In other words, that I like more 😀, it is data exploration versus asset creation. When you are performing ad-hoc analysis you are exploring the data, when you are building dbt models, or similar, you are creating assets – things that (in theory) will live forever in the data layer and be used by others downstream.
Therefore when you build a dbt model, you should aim for a slower process, a la software engineering, of testing, reviewing, versioning and the like. When it comes to asset creation we want to run a tight ship, make sure the outputs are kosher and keep the processes strict and scaleable.
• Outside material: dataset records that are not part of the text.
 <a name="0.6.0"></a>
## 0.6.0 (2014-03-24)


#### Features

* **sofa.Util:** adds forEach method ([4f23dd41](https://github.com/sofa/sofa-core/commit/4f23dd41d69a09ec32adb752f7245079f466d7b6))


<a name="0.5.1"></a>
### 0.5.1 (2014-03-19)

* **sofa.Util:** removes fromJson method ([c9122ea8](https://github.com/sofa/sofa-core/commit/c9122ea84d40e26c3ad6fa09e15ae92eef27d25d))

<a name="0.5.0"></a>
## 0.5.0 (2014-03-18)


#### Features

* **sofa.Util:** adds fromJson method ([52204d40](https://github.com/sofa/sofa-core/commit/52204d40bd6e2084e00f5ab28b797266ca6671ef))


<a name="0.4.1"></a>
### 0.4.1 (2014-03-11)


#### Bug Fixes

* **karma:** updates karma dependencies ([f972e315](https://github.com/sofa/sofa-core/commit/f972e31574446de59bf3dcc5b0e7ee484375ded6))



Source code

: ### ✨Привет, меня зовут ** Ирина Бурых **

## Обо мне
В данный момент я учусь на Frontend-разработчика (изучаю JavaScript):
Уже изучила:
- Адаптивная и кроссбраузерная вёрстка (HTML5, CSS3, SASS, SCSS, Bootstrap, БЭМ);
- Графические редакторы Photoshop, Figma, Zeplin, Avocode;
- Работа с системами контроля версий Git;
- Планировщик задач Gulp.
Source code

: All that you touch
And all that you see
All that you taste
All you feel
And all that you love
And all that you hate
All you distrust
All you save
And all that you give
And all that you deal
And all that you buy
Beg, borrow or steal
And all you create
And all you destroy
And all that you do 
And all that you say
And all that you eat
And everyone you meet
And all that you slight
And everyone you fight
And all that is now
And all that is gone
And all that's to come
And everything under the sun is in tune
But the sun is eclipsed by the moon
To me, the test when building a dbt model should be to ask yourself: would I be happy to have someone else use this in its current state? Because once you put something in a pipeline, and from there into the data layer, you should expect whoever to pick it up and start using it for whatever mad Frankenstein application downstream that you never even imagined. So it needs to be versioned, well-tested, reviewed, maintained and everything else that you would expect of a critical piece of software.
This split between exploration and assets also extend to dashboards (and data apps) themselves. Some dashboards are assets – they are widely shared and used, and a critical part of the business – others are only used for a specific piece of analysis and as a means to share the analysis with a small group of stakeholders.
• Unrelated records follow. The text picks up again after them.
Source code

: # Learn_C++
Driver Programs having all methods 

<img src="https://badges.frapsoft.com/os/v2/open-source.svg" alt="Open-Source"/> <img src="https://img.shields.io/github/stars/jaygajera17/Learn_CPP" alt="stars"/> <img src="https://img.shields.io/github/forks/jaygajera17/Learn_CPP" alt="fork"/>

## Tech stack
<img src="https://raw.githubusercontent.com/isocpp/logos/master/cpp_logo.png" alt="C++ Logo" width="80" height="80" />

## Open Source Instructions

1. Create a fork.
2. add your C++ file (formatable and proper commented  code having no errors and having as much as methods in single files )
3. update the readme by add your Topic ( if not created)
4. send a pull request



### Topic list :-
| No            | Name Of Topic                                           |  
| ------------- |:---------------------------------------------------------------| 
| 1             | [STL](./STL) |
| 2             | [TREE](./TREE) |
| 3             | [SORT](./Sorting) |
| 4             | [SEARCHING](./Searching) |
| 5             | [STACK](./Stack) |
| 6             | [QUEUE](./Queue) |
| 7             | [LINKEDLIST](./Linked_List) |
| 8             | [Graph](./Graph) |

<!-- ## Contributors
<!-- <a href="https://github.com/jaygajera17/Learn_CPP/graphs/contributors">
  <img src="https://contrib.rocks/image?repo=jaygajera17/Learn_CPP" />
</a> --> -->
Staying with the dichotomy of Assets versus Exploration, up until a few years ago most things were treated as exploratory analysis. Most semantic modelling was done in the frontend tool using tool-specific DSPs or straight in the dashboard, like LookML and Looker, or using a hotchpotch of Python scripts, fickle DAGs and cumbersome orchestration tools.
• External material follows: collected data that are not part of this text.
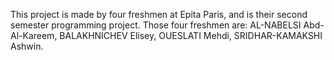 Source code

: This project is made by four freshmen at Epita Paris, and is their second semester programming project. 
Those four freshmen are:
AL-NABELSI Abd-Al-Kareem,
BALAKHNICHEV Elisey,
OUESLATI Mehdi,
SRIDHAR-KAMAKSHI Ashwin.
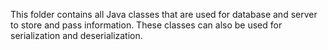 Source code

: This folder contains all Java classes that are used for database and server to store and pass information. These classes can also be used for serialization and deserialization. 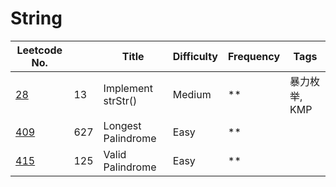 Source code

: # String

| Leetcode No.  |   | Title        | Difficulty  | Frequency        | Tags |
| ------------- | ------------- | ------------- | ------------- | ------------- |------------- |
| [28](./Details/Implement%20str.md)| 13 | Implement strStr() | Medium | ** | 暴力枚举, KMP|
| [409](./Details/Longest%20Palindrome.md)  | 627 | Longest Palindrome | Easy | ** |  |
| [415](./Details/Longest%20Palindrome.md)  | 125 | Valid Palindrome | Easy | ** |  |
With better tooling for defining and managing pipelines and assets, in particular with the introduction of dbt, things swung the other way and we found ourselves doing everything by the book. Everything was now an asset - if there wasn't a dbt model for it then it wasn't legit.
The dogma was that "we are now software engineers and we must do things like software engineers do". The Analyst title was out and we called it Analytics Engineering – but does that analogy really hold up? Isn't analytics fundamentally different? Yes, we need to build assets to be used downstream and for repeated use but a lot of what we do is one-off things that won't ever be used again. I spent a large part of my career in Excel and never felt the need to follow engineering practices to get the job done.
In many ways it felt like the pendulum swung too much in one direction. We built solutions and best-practices for the asset creation part of the data world but neglected the exploration and ad-hoc analysis part.
It seems there is now a general vibe in the data eco-system that exploratory data analysis hasn't been solved and new solutions are needed. Lots of new products, including us at Infer 😆, have sprung up to help people perform better, easier to share, exploratory data analysis. Off the top of my head I can think of 10(and I have surely missed quite a few): Rill, PopSQL, Count, Canvas, HyperQuery, DataDistillr, Equals, Evidence, Whywhywhy, Glean as well as more established products expanding in that direction, like Mode, Hex, Sisu, Preset et al.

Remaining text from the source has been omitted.